──────── Available data ────────
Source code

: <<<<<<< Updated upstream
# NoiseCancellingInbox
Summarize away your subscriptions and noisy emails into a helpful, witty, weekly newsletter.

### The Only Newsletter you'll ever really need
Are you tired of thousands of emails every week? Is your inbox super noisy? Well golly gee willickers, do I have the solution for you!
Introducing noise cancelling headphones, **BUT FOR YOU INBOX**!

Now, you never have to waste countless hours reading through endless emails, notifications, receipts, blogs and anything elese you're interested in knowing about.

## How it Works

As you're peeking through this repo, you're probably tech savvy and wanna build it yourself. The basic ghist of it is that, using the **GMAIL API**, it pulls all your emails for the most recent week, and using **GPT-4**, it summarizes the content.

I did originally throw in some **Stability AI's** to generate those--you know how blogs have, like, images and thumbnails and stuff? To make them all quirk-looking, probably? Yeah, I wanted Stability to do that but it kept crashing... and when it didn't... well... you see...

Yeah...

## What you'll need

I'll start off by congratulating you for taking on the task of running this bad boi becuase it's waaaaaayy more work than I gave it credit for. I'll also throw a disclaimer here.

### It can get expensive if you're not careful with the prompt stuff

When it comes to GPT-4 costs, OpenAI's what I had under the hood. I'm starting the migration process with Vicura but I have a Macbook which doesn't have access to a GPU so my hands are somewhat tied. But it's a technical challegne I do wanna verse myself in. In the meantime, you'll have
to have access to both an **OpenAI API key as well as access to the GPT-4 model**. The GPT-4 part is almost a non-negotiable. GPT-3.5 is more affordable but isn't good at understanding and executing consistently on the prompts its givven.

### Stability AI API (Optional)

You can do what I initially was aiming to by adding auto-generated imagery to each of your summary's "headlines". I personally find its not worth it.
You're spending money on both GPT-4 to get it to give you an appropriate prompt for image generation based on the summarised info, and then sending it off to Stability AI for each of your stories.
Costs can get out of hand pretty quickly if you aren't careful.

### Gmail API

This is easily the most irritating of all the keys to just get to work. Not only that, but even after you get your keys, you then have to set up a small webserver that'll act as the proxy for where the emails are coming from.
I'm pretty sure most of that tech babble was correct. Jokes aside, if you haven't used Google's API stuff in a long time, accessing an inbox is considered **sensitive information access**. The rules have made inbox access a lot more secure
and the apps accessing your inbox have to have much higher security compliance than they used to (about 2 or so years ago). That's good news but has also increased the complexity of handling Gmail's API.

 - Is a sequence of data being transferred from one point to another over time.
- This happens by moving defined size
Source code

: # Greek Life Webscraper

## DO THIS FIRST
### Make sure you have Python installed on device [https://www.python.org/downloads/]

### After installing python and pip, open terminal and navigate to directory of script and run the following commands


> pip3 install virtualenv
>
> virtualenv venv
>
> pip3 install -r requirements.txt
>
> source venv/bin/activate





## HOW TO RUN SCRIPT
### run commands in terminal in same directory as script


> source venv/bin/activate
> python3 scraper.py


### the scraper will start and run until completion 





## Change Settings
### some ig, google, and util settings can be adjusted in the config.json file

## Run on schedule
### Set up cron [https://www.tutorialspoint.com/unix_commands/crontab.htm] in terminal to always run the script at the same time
────────
» **Action item**: Set down the data above once more so that nothing differs from the original.

» **Written reply**:
Source code

: <<<<<<< Updated upstream
# NoiseCancellingInbox
Summarize away your subscriptions and noisy emails into a helpful, witty, weekly newsletter.

### The Only Newsletter you'll ever really need
Are you tired of thousands of emails every week? Is your inbox super noisy? Well golly gee willickers, do I have the solution for you!
Introducing noise cancelling headphones, **BUT FOR YOU INBOX**!

Now, you never have to waste countless hours reading through endless emails, notifications, receipts, blogs and anything elese you're interested in knowing about.

## How it Works

As you're peeking through this repo, you're probably tech savvy and wanna build it yourself. The basic ghist of it is that, using the **GMAIL API**, it pulls all your emails for the most recent week, and using **GPT-4**, it summarizes the content.

I did originally throw in some **Stability AI's** to generate those--you know how blogs have, like, images and thumbnails and stuff? To make them all quirk-looking, probably? Yeah, I wanted Stability to do that but it kept crashing... and when it didn't... well... you see...

Yeah...

## What you'll need

I'll start off by congratulating you for taking on the task of running this bad boi becuase it's waaaaaayy more work than I gave it credit for. I'll also throw a disclaimer here.

### It can get expensive if you're not careful with the prompt stuff

When it comes to GPT-4 costs, OpenAI's what I had under the hood. I'm starting the migration process with Vicura but I have a Macbook which doesn't have access to a GPU so my hands are somewhat tied. But it's a technical challegne I do wanna verse myself in. In the meantime, you'll have
to have access to both an **OpenAI API key as well as access to the GPT-4 model**. The GPT-4 part is almost a non-negotiable. GPT-3.5 is more affordable but isn't good at understanding and executing consistently on the prompts its givven.

### Stability AI API (Optional)

You can do what I initially was aiming to by adding auto-generated imagery to each of your summary's "headlines". I personally find its not worth it.
You're spending money on both GPT-4 to get it to give you an appropriate prompt for image generation based on the summarised info, and then sending it off to Stability AI for each of your stories.
Costs can get out of hand pretty quickly if you aren't careful.

### Gmail API

This is easily the most irritating of all the keys to just get to work. Not only that, but even after you get your keys, you then have to set up a small webserver that'll act as the proxy for where the emails are coming from.
I'm pretty sure most of that tech babble was correct. Jokes aside, if you haven't used Google's API stuff in a long time, accessing an inbox is considered **sensitive information access**. The rules have made inbox access a lot more secure
and the apps accessing your inbox have to have much higher security compliance than they used to (about 2 or so years ago). That's good news but has also increased the complexity of handling Gmail's API.

 - Is a sequence of data being transferred from one point to another over time.
- This happens by moving defined size
Source code

: # Greek Life Webscraper

## DO THIS FIRST
### Make sure you have Python installed on device [https://www.python.org/downloads/]

### After installing python and pip, open terminal and navigate to directory of script and run the following commands


> pip3 install virtualenv
>
> virtualenv venv
>
> pip3 install -r requirements.txt
>
> source venv/bin/activate





## HOW TO RUN SCRIPT
### run commands in terminal in same directory as script


> source venv/bin/activate
> python3 scraper.py


### the scraper will start and run until completion 





## Change Settings
### some ig, google, and util settings can be adjusted in the config.json file

## Run on schedule
### Set up cron [https://www.tutorialspoint.com/unix_commands/crontab.htm] in terminal to always run the script at the same time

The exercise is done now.